Não era toda noite que ela saia na noite com um traje com ares melancólicos como o qual ela escolheu para aquele encontro de amigos após a aula. Geralmente escolhia uma roupa leve, colorida e alegre, e levava alguns acessórios e a maquiagem dentro da bolsa para só depois da última aula ir ao banheiro arrumar-se. Estava cansada do dia de trabalho enfadonho e das pequenas tramas e intrigas de certa colega da empresa, uma com quem dividia a mesma sala. Enjoada do sacolejo do ônibus. Impressionada com meninos que se atiravam do piso alto de um restaurante para a rua como forma de fuga ou diversão. É claro que aquilo poderia dar errado, resultar em um pé quebrado, traumas na coluna, dores difusas, lesões articulares. “Eram uns meninos negros e de cabeça raspada, todos mal nutridos e não tinham mais que doze anos cada. Vi quando um se jogou após ser empurrado pelo qual certamente seria o líder e idealizador da farra. Em seguida, o suposto líder empurrava outro que ia meio desesperado, relutante, certamente contra vontade. Aquele encontrou meu olhar através da janela do ônibus que me transportava. Pude ver a aflição angustiosa em seus olhos, apesar dele parecer não ter um rosto definido, mas apenas a estampa de sua aflição em seus grandes olhos. O ônibus seguiu e os meninos ficaram entregues às suas próprias sortes.” Relatou Agda.

Naquela noite, todos haviam comparecido à aula para tratar os assuntos finais da comissão de formatura. A maioria havia caprichado na indumentária, ou se preferir, no visual, sabendo que as câmeras estariam apostas para o registro à posteridade, mas muito mais às redes sociais. Agda era a única visivelmente inclinada ao soturno, sombrio e já maquiada desde a primeira aula em tonalidades escuras. Combinaram o encontro no Bar da Constância, onde haveria música ao vivo, uma boa banda. Lá muitos foram com a intenção de se embebedar o quanto fosse possível. Agda permaneceu calada e introspectiva. Hora observava o tumulto de sons, vozes e movimentos, hora apenas sorvia uma tragada no vermute contemplando a taça.
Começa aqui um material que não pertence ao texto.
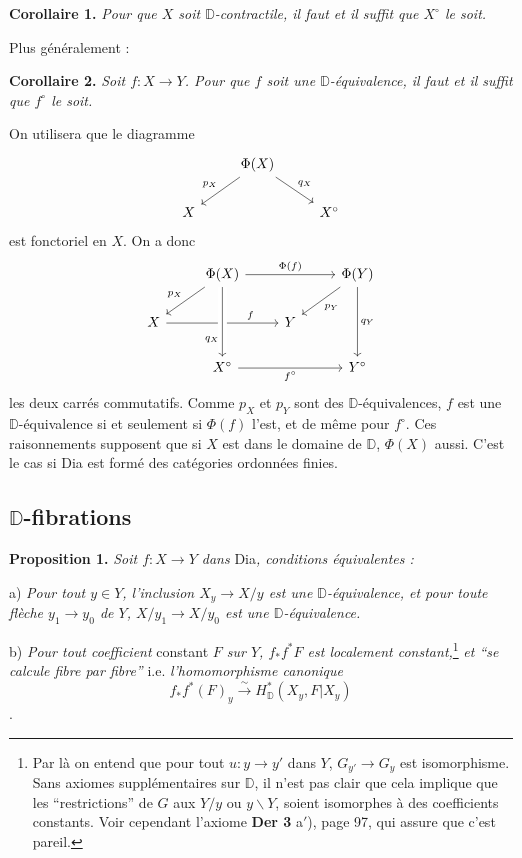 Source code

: \documentclass[11pt]{article}
\newcommand{\printedpage}[1]{\marginpar{\footnotesize p.~#1}}
\newcommand{\msp}[1]{\marginpar{\footnotesize [#1]}}
\newcommand{\D}{\mathbb{D}}
\newcommand{\Dia}{\textsf{Dia}}
\newcommand{\bs}{\backslash}
\begin{document}
\textbf{Corollaire 1.} \textit{Pour que $X$ soit $\D$-contractile, il faut et il suffit que $X^\circ$ le soit.}

\hspace*{\parindent}Plus généralement :

\textbf{Corollaire 2.} \textit{Soit $f : X \to Y$. Pour que $f$ soit une $\D$-équivalence, il faut et il suffit que $f^\circ$ le soit.}

\hspace*{\parindent}On utilisera que le diagramme
\[
\begin{tikzcd}
& \Phi(X) \arrow[dl, "p_X"'] \arrow[dr, "q_X"] & \\
X & & X^\circ
\end{tikzcd}
\]
est fonctoriel en $X$. On a donc
\[
\begin{tikzcd}
& \Phi(X) \arrow[rr, "\Phi(f)"] \arrow[dl, "p_X"'] & & \Phi(Y) \arrow[dl, "p_Y"] \arrow[dd, "q_Y"] \\
X \arrow[rr, "f" near end] \arrow[from=1-2, to=3-2, "q_X"' near end, crossing over] & & Y & \\
& X^\circ \arrow[rr, "f^\circ"'] & & Y^\circ
\end{tikzcd}
\]
les deux carrés commutatifs. Comme $p_X$ et $p_Y$ sont des $\D$-équivalences, $f$ est une $\D$-équivalence si et seulement si $\Phi(f)$ l'est, et de même pour $f^\circ$. Ces raisonnements supposent que si $X$ est dans le domaine de $\D$, $\Phi(X)$ aussi. C'est le cas si \Dia{} est formé des catégories ordonnées finies.

\printedpage{46}
\msp{page 76}

\subsection*{$\D$-fibrations}

\textbf{Proposition 1.} \textit{Soit $f : X \to Y$ dans} \Dia\textit{, conditions équivalentes :}

\hspace*{\parindent}a) \textit{Pour tout $y \in Y$, l'inclusion $X_y \to X/y$ est une $\D$-équivalence, et pour toute flèche $y_1 \to y_0$ de $Y$, $X/y_1 \to X/y_0$ est une $\D$-équivalence.}

\hspace*{\parindent}b) \textit{Pour tout coefficient} constant \textit{$F$ sur $Y$, $f_*f^*F$ est localement constant,}\footnote[33]{Par là on entend que pour tout $u : y \to y'$ dans $Y$, $G_{y'} \to G_y$ est isomorphisme. Sans axiomes supplémentaires sur $\D$, il n'est pas clair que cela implique que les ``restrictions'' de $G$ aux $Y/y$ ou $y\bs Y$, soient isomorphes à des coefficients constants. Voir cependant l'axiome \textbf{Der 3} a$'$), page 97, qui assure que c'est pareil.} \textit{et ``se calcule fibre par fibre''} i.e. \textit{l'homomorphisme canonique}
\[
f_*f^*(F)_y \overset{\sim}{\longrightarrow} H^*_{\D}(X_y, F|X_y)
\]
.
\end{document}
Despediu-se dos amigos que esticariam pela madrugada e aceitou a carona de Bruna e Marcelo. A caminho de casa, notou que estava diante o restaurante pelo qual havia passado durante o dia de ônibus e avistado o menino de rosto desfocado. Foi quando um gato preto atravessou à frente do Pálio de modo repentino, inesperado. Bruna, que dirigia o veículo, tentou com um movimento brusco desviar do animal, porém chocou-se contra o poste á margem direita da rua. Os três amigos, devido ao impacto do choque, permaneceram por algum tempo desacordados. Agda foi a primeira a recobrar os sentidos. Notou que havia um menino de pé do lado de fora do carro observando os ocupantes. Estremeceu ao perceber que a face do menino era idêntica ao rosto do amigo Marcelo que estava desacordado no banco do carona. Pessoas se aproximaram do carro, acionavam o resgate, um ou dois carros que trafegavam por ali pararam. Agda já se comunicava com os curiosos, Bruna perguntava o que havia ocorrido. As amigas ficaram assustadas quando notaram que os curiosos dedicavam grandes exclamações ao observar o rosto do ocupante do banco do carona. Marcelo fora o único a se ferir. Não usava cinto no momento do acidente. Com o rosto o rapaz rasgou o para brisa e chocou-se contra o painel. Daquela noite em diante, infelizmente, Marcelo nunca mais veria seu rosto diante o espelho conforme fora registrado nas fotos do encontro da turma de faculdade.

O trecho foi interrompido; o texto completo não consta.